• To do
Everything in the entries is to be written out exactly, except for the pictures.

• Available records
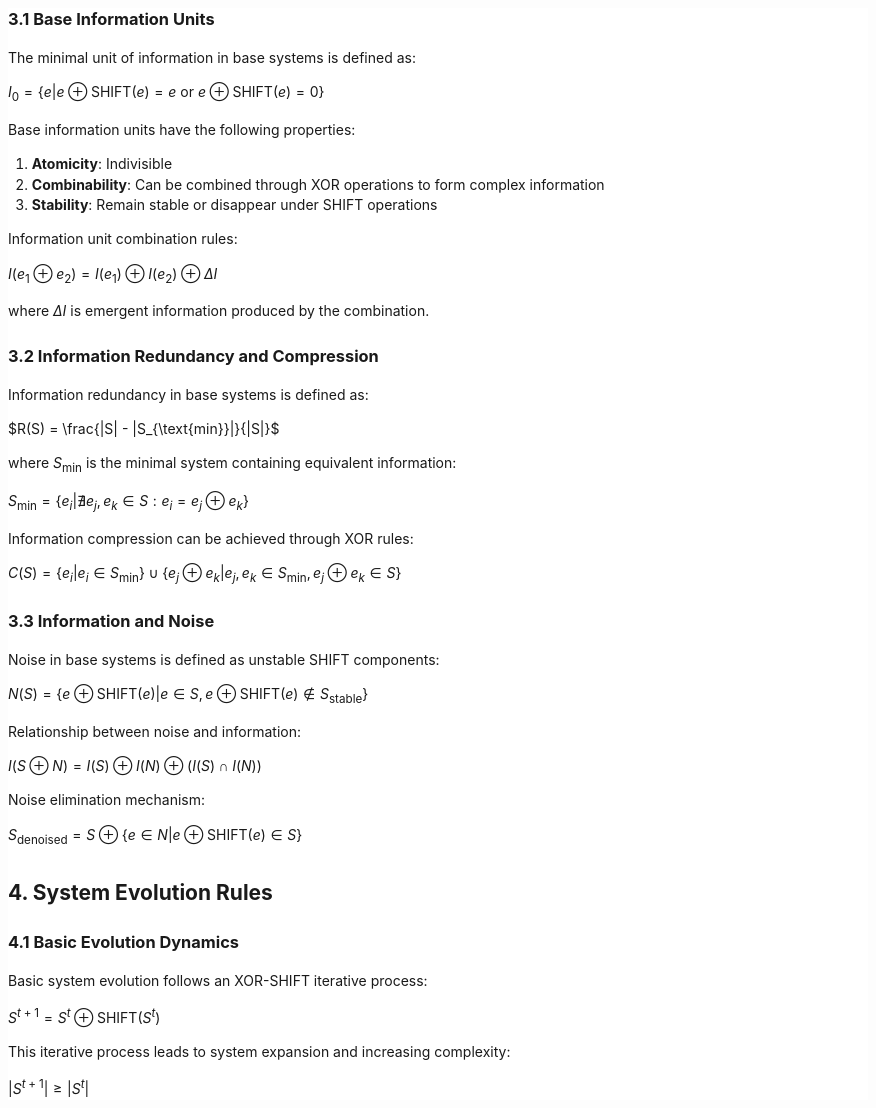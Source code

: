 ### 3.1 Base Information Units

The minimal unit of information in base systems is defined as:

$`I_0 = \{e | e \oplus \text{SHIFT}(e) = e \text{ or } e \oplus \text{SHIFT}(e) = 0\}`$

Base information units have the following properties:

1. **Atomicity**: Indivisible
2. **Combinability**: Can be combined through XOR operations to form complex information
3. **Stability**: Remain stable or disappear under SHIFT operations

Information unit combination rules:

$`I(e_1 \oplus e_2) = I(e_1) \oplus I(e_2) \oplus \Delta I`$

where $`\Delta I`$ is emergent information produced by the combination.

### 3.2 Information Redundancy and Compression

Information redundancy in base systems is defined as:

$`R(S) = \frac{|S| - |S_{\text{min}}|}{|S|}`$

where $`S_{\text{min}}`$ is the minimal system containing equivalent information:

$`S_{\text{min}} = \{e_i | \nexists e_j, e_k \in S : e_i = e_j \oplus e_k\}`$

Information compression can be achieved through XOR rules:

$`C(S) = \{e_i | e_i \in S_{\text{min}}\} \cup \{e_j \oplus e_k | e_j, e_k \in S_{\text{min}}, e_j \oplus e_k \in S\}`$

### 3.3 Information and Noise

Noise in base systems is defined as unstable SHIFT components:

$`N(S) = \{e \oplus \text{SHIFT}(e) | e \in S, e \oplus \text{SHIFT}(e) \notin S_{\text{stable}}\}`$

Relationship between noise and information:

$`I(S \oplus N) = I(S) \oplus I(N) \oplus (I(S) \cap I(N))`$

Noise elimination mechanism:

$`S_{\text{denoised}} = S \oplus \{e \in N | e \oplus \text{SHIFT}(e) \in S\}`$

## 4. System Evolution Rules

### 4.1 Basic Evolution Dynamics

Basic system evolution follows an XOR-SHIFT iterative process:

$`S^{t+1} = S^t \oplus \text{SHIFT}(S^t)`$

This iterative process leads to system expansion and increasing complexity:

$`|S^{t+1}| \geq |S^t|`$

• Task result
Source code

: ### 3.1 Base Information Units

The minimal unit of information in base systems is defined as:

$`I_0 = \{e | e \oplus \text{SHIFT}(e) = e \text{ or } e \oplus \text{SHIFT}(e) = 0\}`$

Base information units have the following properties:

1. **Atomicity**: Indivisible
2. **Combinability**: Can be combined through XOR operations to form complex information
3. **Stability**: Remain stable or disappear under SHIFT operations

Information unit combination rules:

$`I(e_1 \oplus e_2) = I(e_1) \oplus I(e_2) \oplus \Delta I`$

where $`\Delta I`$ is emergent information produced by the combination.

### 3.2 Information Redundancy and Compression

Information redundancy in base systems is defined as:

$`R(S) = \frac{|S| - |S_{\text{min}}|}{|S|}`$

where $`S_{\text{min}}`$ is the minimal system containing equivalent information:

$`S_{\text{min}} = \{e_i | \nexists e_j, e_k \in S : e_i = e_j \oplus e_k\}`$

Information compression can be achieved through XOR rules:

$`C(S) = \{e_i | e_i \in S_{\text{min}}\} \cup \{e_j \oplus e_k | e_j, e_k \in S_{\text{min}}, e_j \oplus e_k \in S\}`$

### 3.3 Information and Noise

Noise in base systems is defined as unstable SHIFT components:

$`N(S) = \{e \oplus \text{SHIFT}(e) | e \in S, e \oplus \text{SHIFT}(e) \notin S_{\text{stable}}\}`$

Relationship between noise and information:

$`I(S \oplus N) = I(S) \oplus I(N) \oplus (I(S) \cap I(N))`$

Noise elimination mechanism:

$`S_{\text{denoised}} = S \oplus \{e \in N | e \oplus \text{SHIFT}(e) \in S\}`$

## 4. System Evolution Rules

### 4.1 Basic Evolution Dynamics

Basic system evolution follows an XOR-SHIFT iterative process:

$`S^{t+1} = S^t \oplus \text{SHIFT}(S^t)`$

This iterative process leads to system expansion and increasing complexity:

$`|S^{t+1}| \geq |S^t|`$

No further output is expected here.